Start of Material for this exercise

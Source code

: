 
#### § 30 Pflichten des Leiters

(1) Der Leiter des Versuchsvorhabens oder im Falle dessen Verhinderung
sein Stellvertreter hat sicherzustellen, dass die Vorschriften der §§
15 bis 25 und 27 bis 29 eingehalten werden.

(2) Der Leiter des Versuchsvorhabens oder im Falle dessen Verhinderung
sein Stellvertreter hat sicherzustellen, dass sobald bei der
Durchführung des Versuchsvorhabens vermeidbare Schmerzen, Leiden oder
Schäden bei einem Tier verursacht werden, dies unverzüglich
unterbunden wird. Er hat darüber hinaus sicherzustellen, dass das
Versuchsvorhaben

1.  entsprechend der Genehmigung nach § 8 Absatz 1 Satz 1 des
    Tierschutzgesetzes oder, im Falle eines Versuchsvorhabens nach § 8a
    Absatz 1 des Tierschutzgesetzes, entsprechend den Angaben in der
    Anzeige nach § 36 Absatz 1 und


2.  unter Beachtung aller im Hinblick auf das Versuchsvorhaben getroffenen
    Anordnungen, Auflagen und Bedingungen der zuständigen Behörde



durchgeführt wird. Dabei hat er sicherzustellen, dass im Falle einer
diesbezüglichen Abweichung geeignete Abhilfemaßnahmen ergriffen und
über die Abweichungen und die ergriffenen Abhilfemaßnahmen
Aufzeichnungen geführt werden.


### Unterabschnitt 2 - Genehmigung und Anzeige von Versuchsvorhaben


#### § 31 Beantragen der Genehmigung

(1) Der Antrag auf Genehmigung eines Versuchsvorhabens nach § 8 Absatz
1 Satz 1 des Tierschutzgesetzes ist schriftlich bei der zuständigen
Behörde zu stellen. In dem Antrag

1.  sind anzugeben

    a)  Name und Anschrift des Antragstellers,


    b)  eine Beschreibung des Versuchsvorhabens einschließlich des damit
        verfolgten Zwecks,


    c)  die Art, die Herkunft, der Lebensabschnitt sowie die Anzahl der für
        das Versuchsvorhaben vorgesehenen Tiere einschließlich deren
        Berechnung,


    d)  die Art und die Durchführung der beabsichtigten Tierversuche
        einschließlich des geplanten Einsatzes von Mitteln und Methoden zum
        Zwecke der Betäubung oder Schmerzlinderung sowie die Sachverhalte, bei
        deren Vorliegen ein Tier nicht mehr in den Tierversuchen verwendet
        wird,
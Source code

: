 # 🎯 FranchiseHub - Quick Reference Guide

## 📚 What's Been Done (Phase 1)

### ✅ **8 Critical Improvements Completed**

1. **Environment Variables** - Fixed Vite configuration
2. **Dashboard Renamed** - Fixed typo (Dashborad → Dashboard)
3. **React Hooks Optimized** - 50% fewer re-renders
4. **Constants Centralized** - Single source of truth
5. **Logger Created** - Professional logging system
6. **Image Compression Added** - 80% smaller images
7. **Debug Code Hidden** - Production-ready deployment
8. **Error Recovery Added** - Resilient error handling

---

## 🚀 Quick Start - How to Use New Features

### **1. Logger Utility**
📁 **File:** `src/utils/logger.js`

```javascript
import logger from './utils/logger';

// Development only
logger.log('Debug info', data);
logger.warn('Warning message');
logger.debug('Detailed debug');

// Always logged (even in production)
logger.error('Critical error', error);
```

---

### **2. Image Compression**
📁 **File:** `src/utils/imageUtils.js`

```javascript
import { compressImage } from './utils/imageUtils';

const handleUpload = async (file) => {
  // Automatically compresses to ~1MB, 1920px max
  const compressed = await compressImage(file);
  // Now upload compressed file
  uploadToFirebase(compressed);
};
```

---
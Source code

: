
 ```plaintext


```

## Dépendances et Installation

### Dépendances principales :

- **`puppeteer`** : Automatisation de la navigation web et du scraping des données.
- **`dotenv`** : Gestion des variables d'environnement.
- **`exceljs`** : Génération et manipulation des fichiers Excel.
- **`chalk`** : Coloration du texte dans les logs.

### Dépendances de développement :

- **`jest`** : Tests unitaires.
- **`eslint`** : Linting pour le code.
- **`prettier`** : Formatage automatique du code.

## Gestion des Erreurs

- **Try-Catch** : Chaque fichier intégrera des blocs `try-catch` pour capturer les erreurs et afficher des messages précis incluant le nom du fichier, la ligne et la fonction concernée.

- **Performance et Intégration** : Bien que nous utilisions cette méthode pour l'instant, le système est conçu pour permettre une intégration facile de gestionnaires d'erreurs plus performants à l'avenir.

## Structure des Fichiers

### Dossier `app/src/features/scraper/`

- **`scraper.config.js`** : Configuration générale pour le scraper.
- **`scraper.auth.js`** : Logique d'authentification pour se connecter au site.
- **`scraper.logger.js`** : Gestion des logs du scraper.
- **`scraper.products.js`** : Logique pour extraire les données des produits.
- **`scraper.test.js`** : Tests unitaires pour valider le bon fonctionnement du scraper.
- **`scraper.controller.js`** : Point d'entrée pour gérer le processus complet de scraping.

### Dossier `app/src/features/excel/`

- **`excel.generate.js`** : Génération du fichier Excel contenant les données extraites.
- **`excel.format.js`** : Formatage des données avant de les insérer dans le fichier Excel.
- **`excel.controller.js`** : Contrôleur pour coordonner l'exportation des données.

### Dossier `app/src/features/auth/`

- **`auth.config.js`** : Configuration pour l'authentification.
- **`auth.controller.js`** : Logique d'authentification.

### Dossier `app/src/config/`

End of Material for this exercise

§ **Activity**: Take the listing above and repeat exactly the lines from the one containing "### **2. Image Compression**" through the one containing "scraping des données.", both included.

§ **Exercise output**:
### **2. Image Compression**
📁 **File:** `src/utils/imageUtils.js`

```javascript
import { compressImage } from './utils/imageUtils';

const handleUpload = async (file) => {
  // Automatically compresses to ~1MB, 1920px max
  const compressed = await compressImage(file);
  // Now upload compressed file
  uploadToFirebase(compressed);
};
```

---
Source code

:
 ```plaintext


```

## Dépendances et Installation

### Dépendances principales :

- **`puppeteer`** : Automatisation de la navigation web et du scraping des données.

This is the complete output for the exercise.